WORK INSTRUCTION — Return each line of the data below that contains the string "author".

EXTRACTED RECORDS —

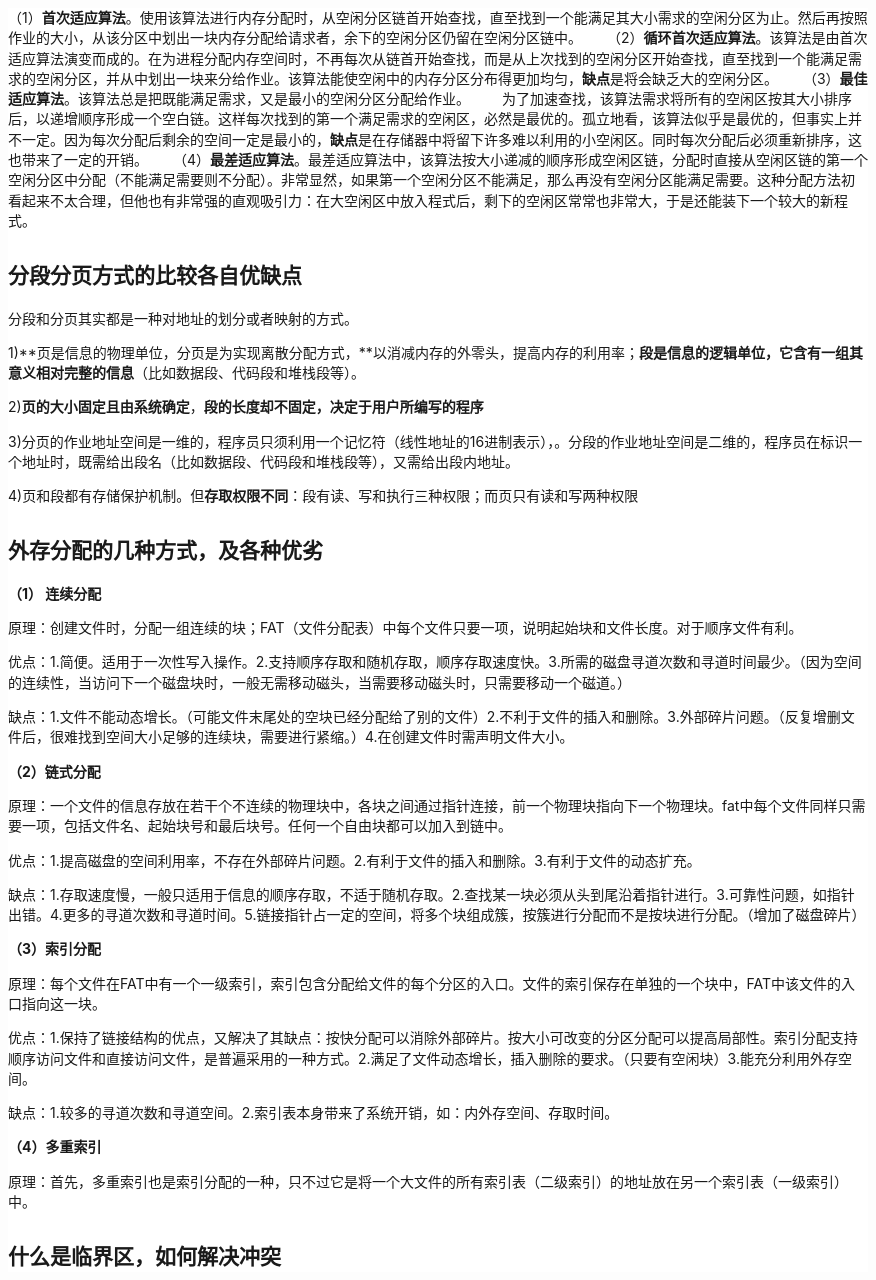 （1）**首次适应算法**。使用该算法进行内存分配时，从空闲分区链首开始查找，直至找到一个能满足其大小需求的空闲分区为止。然后再按照作业的大小，从该分区中划出一块内存分配给请求者，余下的空闲分区仍留在空闲分区链中。
　　（2）**循环首次适应算法**。该算法是由首次适应算法演变而成的。在为进程分配内存空间时，不再每次从链首开始查找，而是从上次找到的空闲分区开始查找，直至找到一个能满足需求的空闲分区，并从中划出一块来分给作业。该算法能使空闲中的内存分区分布得更加均匀，**缺点**是将会缺乏大的空闲分区。
　　（3）**最佳适应算法**。该算法总是把既能满足需求，又是最小的空闲分区分配给作业。
　　为了加速查找，该算法需求将所有的空闲区按其大小排序后，以递增顺序形成一个空白链。这样每次找到的第一个满足需求的空闲区，必然是最优的。孤立地看，该算法似乎是最优的，但事实上并不一定。因为每次分配后剩余的空间一定是最小的，**缺点**是在存储器中将留下许多难以利用的小空闲区。同时每次分配后必须重新排序，这也带来了一定的开销。
　　（4）**最差适应算法**。最差适应算法中，该算法按大小递减的顺序形成空闲区链，分配时直接从空闲区链的第一个空闲分区中分配（不能满足需要则不分配）。非常显然，如果第一个空闲分区不能满足，那么再没有空闲分区能满足需要。这种分配方法初看起来不太合理，但他也有非常强的直观吸引力：在大空闲区中放入程式后，剩下的空闲区常常也非常大，于是还能装下一个较大的新程式。

## 分段分页方式的比较各自优缺点

分段和分页其实都是一种对地址的划分或者映射的方式。

1)**页是信息的物理单位，分页是为实现离散分配方式，**以消减内存的外零头，提高内存的利用率；**段是信息的逻辑单位，它含有一组其意义相对完整的信息**（比如数据段、代码段和堆栈段等）。

2)**页的大小固定且由系统确定**，**段的长度却不固定，决定于用户所编写的程序** 

3)分页的作业地址空间是一维的，程序员只须利用一个记忆符（线性地址的16进制表示），。分段的作业地址空间是二维的，程序员在标识一个地址时，既需给出段名（比如数据段、代码段和堆栈段等），又需给出段内地址。

4)页和段都有存储保护机制。但**存取权限不同**：段有读、写和执行三种权限；而页只有读和写两种权限

## 外存分配的几种方式，及各种优劣

**（1） 连续分配**

  原理：创建文件时，分配一组连续的块；FAT（文件分配表）中每个文件只要一项，说明起始块和文件长度。对于顺序文件有利。

  优点：1.简便。适用于一次性写入操作。2.支持顺序存取和随机存取，顺序存取速度快。3.所需的磁盘寻道次数和寻道时间最少。（因为空间的连续性，当访问下一个磁盘块时，一般无需移动磁头，当需要移动磁头时，只需要移动一个磁道。）

  缺点：1.文件不能动态增长。（可能文件末尾处的空块已经分配给了别的文件）2.不利于文件的插入和删除。3.外部碎片问题。（反复增删文件后，很难找到空间大小足够的连续块，需要进行紧缩。）4.在创建文件时需声明文件大小。

**（2）链式分配**

  原理：一个文件的信息存放在若干个不连续的物理块中，各块之间通过指针连接，前一个物理块指向下一个物理块。fat中每个文件同样只需要一项，包括文件名、起始块号和最后块号。任何一个自由块都可以加入到链中。

  优点：1.提高磁盘的空间利用率，不存在外部碎片问题。2.有利于文件的插入和删除。3.有利于文件的动态扩充。

  缺点：1.存取速度慢，一般只适用于信息的顺序存取，不适于随机存取。2.查找某一块必须从头到尾沿着指针进行。3.可靠性问题，如指针出错。4.更多的寻道次数和寻道时间。5.链接指针占一定的空间，将多个块组成簇，按簇进行分配而不是按块进行分配。（增加了磁盘碎片） 

**（3）索引分配**

  原理：每个文件在FAT中有一个一级索引，索引包含分配给文件的每个分区的入口。文件的索引保存在单独的一个块中，FAT中该文件的入口指向这一块。

  优点：1.保持了链接结构的优点，又解决了其缺点：按快分配可以消除外部碎片。按大小可改变的分区分配可以提高局部性。索引分配支持顺序访问文件和直接访问文件，是普遍采用的一种方式。2.满足了文件动态增长，插入删除的要求。（只要有空闲块）3.能充分利用外存空间。

  缺点：1.较多的寻道次数和寻道空间。2.索引表本身带来了系统开销，如：内外存空间、存取时间。

**（4）多重索引**

  原理：首先，多重索引也是索引分配的一种，只不过它是将一个大文件的所有索引表（二级索引）的地址放在另一个索引表（一级索引）中。

## 什么是临界区，如何解决冲突
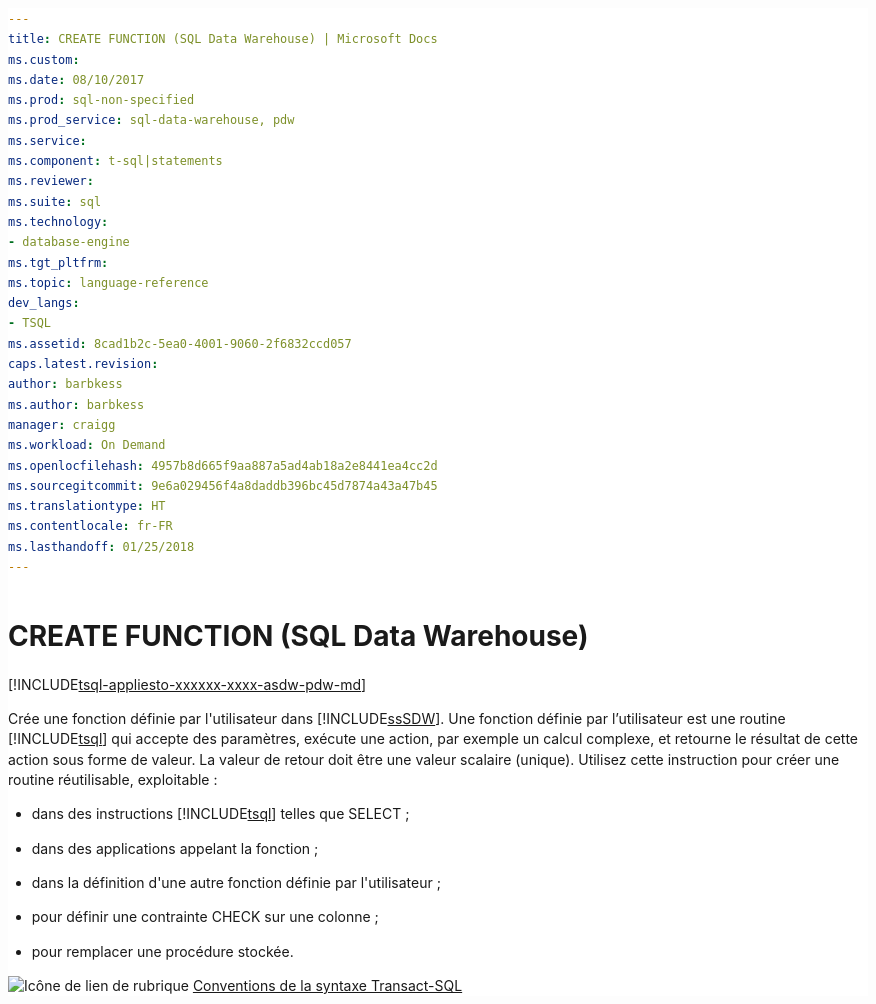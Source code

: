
 ```yaml
---
title: CREATE FUNCTION (SQL Data Warehouse) | Microsoft Docs
ms.custom: 
ms.date: 08/10/2017
ms.prod: sql-non-specified
ms.prod_service: sql-data-warehouse, pdw
ms.service: 
ms.component: t-sql|statements
ms.reviewer: 
ms.suite: sql
ms.technology:
- database-engine
ms.tgt_pltfrm: 
ms.topic: language-reference
dev_langs:
- TSQL
ms.assetid: 8cad1b2c-5ea0-4001-9060-2f6832ccd057
caps.latest.revision: 
author: barbkess
ms.author: barbkess
manager: craigg
ms.workload: On Demand
ms.openlocfilehash: 4957b8d665f9aa887a5ad4ab18a2e8441ea4cc2d
ms.sourcegitcommit: 9e6a029456f4a8daddb396bc45d7874a43a47b45
ms.translationtype: HT
ms.contentlocale: fr-FR
ms.lasthandoff: 01/25/2018
---
```

# <a name="create-function-sql-data-warehouse"></a>CREATE FUNCTION (SQL Data Warehouse)
[!INCLUDE[tsql-appliesto-xxxxxx-xxxx-asdw-pdw-md](../../includes/tsql-appliesto-xxxxxx-xxxx-asdw-pdw-md.md)]

  Crée une fonction définie par l'utilisateur dans [!INCLUDE[ssSDW](../../includes/sssdw-md.md)]. Une fonction définie par l’utilisateur est une routine [!INCLUDE[tsql](../../includes/tsql-md.md)] qui accepte des paramètres, exécute une action, par exemple un calcul complexe, et retourne le résultat de cette action sous forme de valeur. La valeur de retour doit être une valeur scalaire (unique). Utilisez cette instruction pour créer une routine réutilisable, exploitable :  
  
-   dans des instructions [!INCLUDE[tsql](../../includes/tsql-md.md)] telles que SELECT ;  
  
-   dans des applications appelant la fonction ;  
  
-   dans la définition d'une autre fonction définie par l'utilisateur ;  
  
-   pour définir une contrainte CHECK sur une colonne ;  
  
-   pour remplacer une procédure stockée.  
  
 ![Icône de lien de rubrique](../../database-engine/configure-windows/media/topic-link.gif "Icône lien de rubrique") [Conventions de la syntaxe Transact-SQL](../../t-sql/language-elements/transact-sql-syntax-conventions-transact-sql.md)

SOLVED PROBLEM —
author: barbkess
ms.author: barbkess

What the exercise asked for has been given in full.